Assessing the impact of weather-induced uncertainties in large-scale electricity systems

TL;DR

This paper introduces a novel spectral analysis-based method for generating realistic weather scenarios to improve the robustness of large-scale power system planning amidst weather-induced uncertainties.

Contribution

It presents a new approach to simulate weather scenarios by spectral decomposition, enabling comprehensive analysis of weather impacts on large-scale energy systems.

Findings

Quantifies fluctuations in wind and solar power feed-in due to weather variability.

Demonstrates improved robustness in energy system modeling with weather scenario generation.

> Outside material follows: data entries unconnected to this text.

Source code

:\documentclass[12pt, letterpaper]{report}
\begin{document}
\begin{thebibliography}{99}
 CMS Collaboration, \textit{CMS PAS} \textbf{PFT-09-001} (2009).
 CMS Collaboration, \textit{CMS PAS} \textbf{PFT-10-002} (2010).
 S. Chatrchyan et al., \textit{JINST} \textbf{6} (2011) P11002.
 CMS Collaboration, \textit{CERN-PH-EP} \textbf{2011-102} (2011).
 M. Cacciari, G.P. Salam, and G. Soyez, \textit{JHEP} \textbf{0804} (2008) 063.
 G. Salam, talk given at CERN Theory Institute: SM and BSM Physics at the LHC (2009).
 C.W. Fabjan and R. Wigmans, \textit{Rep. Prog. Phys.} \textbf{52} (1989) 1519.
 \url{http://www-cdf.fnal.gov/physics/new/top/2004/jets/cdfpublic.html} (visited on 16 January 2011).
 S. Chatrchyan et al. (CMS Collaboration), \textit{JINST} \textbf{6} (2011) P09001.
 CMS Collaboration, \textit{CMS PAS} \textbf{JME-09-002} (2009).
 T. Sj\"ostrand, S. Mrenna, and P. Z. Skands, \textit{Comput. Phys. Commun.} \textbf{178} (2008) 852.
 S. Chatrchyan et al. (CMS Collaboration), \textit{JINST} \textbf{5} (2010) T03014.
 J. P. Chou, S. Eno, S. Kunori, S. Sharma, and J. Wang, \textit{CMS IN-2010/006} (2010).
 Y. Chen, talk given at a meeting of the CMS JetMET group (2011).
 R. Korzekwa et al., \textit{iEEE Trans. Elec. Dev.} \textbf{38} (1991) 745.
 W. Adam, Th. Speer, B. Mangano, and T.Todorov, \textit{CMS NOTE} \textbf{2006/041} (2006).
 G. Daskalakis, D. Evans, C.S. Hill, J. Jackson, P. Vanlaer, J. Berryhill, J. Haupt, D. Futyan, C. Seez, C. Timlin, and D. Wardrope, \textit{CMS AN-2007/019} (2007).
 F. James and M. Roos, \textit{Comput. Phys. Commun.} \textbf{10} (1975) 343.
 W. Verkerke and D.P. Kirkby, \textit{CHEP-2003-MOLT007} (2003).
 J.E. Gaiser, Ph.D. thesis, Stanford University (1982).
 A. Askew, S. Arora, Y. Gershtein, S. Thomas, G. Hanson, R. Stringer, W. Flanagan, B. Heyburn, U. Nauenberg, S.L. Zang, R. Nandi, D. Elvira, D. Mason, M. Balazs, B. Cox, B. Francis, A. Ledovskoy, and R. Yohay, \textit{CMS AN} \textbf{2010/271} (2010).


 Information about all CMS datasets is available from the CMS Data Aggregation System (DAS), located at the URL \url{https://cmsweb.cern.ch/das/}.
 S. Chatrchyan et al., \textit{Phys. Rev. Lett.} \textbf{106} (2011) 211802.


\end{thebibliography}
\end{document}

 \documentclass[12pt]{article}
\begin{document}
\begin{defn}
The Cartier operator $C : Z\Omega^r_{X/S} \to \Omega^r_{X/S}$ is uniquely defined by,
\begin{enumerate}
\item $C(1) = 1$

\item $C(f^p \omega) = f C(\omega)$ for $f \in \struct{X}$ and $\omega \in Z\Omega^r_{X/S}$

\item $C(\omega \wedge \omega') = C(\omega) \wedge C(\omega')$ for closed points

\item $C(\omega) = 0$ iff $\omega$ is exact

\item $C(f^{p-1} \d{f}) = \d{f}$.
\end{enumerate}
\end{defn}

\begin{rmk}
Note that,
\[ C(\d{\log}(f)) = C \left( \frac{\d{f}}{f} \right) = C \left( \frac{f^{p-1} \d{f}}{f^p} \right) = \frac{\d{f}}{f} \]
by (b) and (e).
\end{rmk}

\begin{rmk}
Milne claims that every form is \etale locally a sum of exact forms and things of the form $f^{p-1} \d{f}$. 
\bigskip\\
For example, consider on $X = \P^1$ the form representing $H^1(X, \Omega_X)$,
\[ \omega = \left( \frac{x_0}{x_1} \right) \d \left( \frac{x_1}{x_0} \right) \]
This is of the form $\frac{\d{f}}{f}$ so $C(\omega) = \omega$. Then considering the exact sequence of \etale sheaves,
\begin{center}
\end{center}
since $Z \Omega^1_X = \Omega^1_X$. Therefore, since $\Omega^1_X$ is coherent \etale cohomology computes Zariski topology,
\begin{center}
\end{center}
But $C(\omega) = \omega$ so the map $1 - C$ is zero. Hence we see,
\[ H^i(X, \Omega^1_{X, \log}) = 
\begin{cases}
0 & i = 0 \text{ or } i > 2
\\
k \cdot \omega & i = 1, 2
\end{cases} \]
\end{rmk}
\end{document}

Provides a basis for resilient grid planning considering weather uncertainties.

Abstract

The future energy system will largely depend on volatile renewable energy sources and temperature-dependent loads, which makes the weather a central influencing factor. This article presents a novel approach for simulating weather scenarios for robust large-scale power system analysis. By applying different signal analysis methods, historical weather data is decomposed into its spectral components, processed appropriately, and then used to generate random, self-consistent weather data. In this process, any weather parameters of different locations can be considered, while their respective dependencies are mapped. The added value is demonstrated by coupling with a state-of-the-art large-scale energy system model for Europe. It is shown that the integrated consideration of different weather influences allows a quantification of the range of fluctuation of various parameters - such as the feed-in of wind and solar power - and thus provides the basis for future resilient grid planning approaches.